Lettre à Anne Malaprade à propos d’Opération du Saint-Esprit

 

Paimpont,

le 18 juillet 2025

 

Chère Anne,

Si ta poésie nécessite un effort de lecture sinon une concentration élevée qui rebutera les amateurs de poésie facile, si elle requiert exigence et patience et a la générosité d’en appeler à l’intelligence du lecteur, elle n’en demeure pas moins, pour qui est fourni de ces deux vertus, accessible ; difficilement accessible certes, mais accessible ; et qui aura surmonté l’apparente difficulté bénéficiera d’une élévation d’esprit. Le présent ouvrage que tu publies à Tarabuste ne déroge pas à ta ligne de conduite d’une profondeur de sens qu’il faut aller quérir activement. (Suscitant par ailleurs chez le lecteur quelques ruminations profitables à la vie de son esprit sur les notions (en poésie) d’hermétisme, d’illisibilité, de difficulté, de complexité ou d’obscurité, sinon de poésie cryptée1).

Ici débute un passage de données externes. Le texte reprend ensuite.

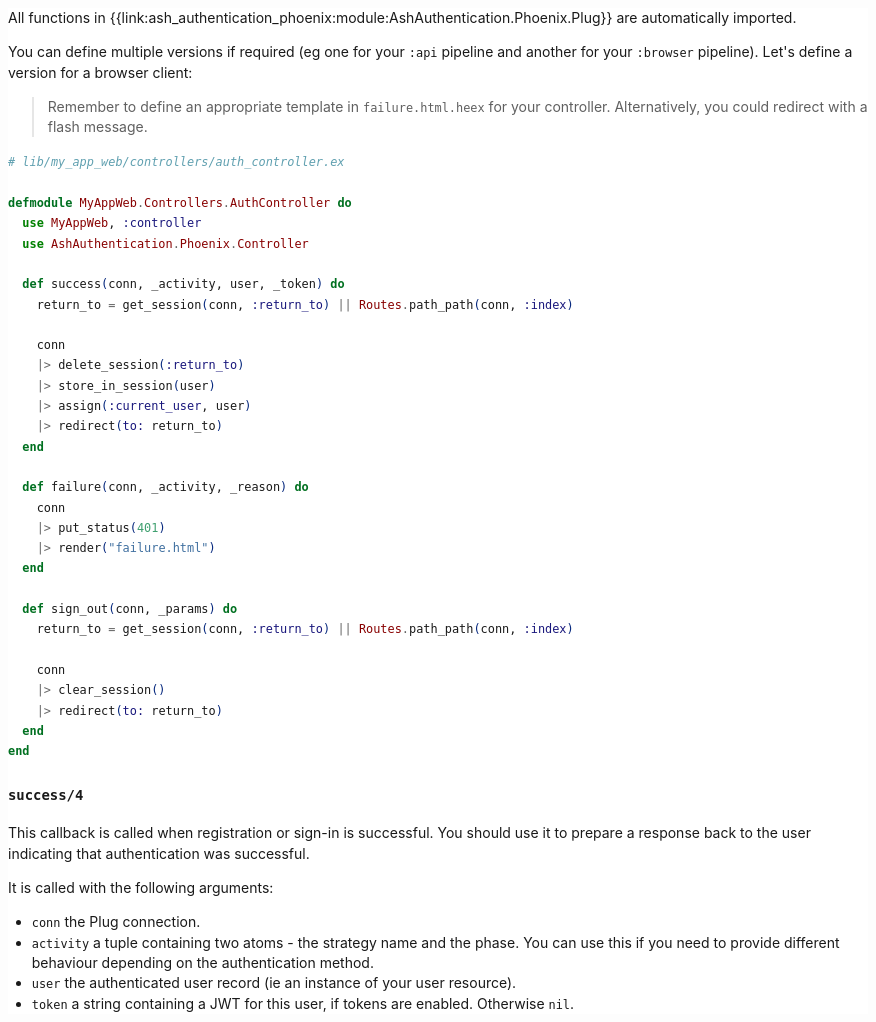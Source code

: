 All functions in {{link:ash_authentication_phoenix:module:AshAuthentication.Phoenix.Plug}}
are automatically imported.

You can define multiple versions if required (eg one for your `:api` pipeline
and another for your `:browser` pipeline). Let's define a version for a browser
client:

> Remember to define an appropriate template in `failure.html.heex` for your
> controller. Alternatively, you could redirect with a flash message.

```elixir
# lib/my_app_web/controllers/auth_controller.ex

defmodule MyAppWeb.Controllers.AuthController do
  use MyAppWeb, :controller
  use AshAuthentication.Phoenix.Controller

  def success(conn, _activity, user, _token) do
    return_to = get_session(conn, :return_to) || Routes.path_path(conn, :index)

    conn
    |> delete_session(:return_to)
    |> store_in_session(user)
    |> assign(:current_user, user)
    |> redirect(to: return_to)
  end

  def failure(conn, _activity, _reason) do
    conn
    |> put_status(401)
    |> render("failure.html")
  end

  def sign_out(conn, _params) do
    return_to = get_session(conn, :return_to) || Routes.path_path(conn, :index)

    conn
    |> clear_session()
    |> redirect(to: return_to)
  end
end
```

### `success/4`

This callback is called when registration or sign-in is successful. You should
use it to prepare a response back to the user indicating that authentication was
successful.

It is called with the following arguments:

  * `conn` the Plug connection.
  * `activity` a tuple containing two atoms - the strategy name and the phase.
    You can use this if you need to provide different behaviour depending on the
    authentication method.
  * `user` the authenticated user record (ie an instance of your user resource).
  * `token` a string containing a JWT for this user, if tokens are enabled.
    Otherwise `nil`.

Tu introduis avec une injonction de Lou Andréas-Salomé : « Si tu veux avoir une vie, vole-la » : qui sera ensuite comme un leitmotiv implicite (puisque le monde ne fait pas de cadeaux) ; injonction à laquelle tu réponds de suite : « Le vol travaille en moi la littérature qui travaille en moi ». Par quoi le premier texte, « Vol funèbre », pose d’emblée le vol comme métaphore permanente, parsemant plusieurs mots relevant du champ sémantique du « vol » (fraude, larcin, marauder, rapt) qu’on retrouvera régulièrement dans tes lignes. Le vol sera le fil continu auquel tu t’accroches pour dire ce qui mouvemente intérieurement.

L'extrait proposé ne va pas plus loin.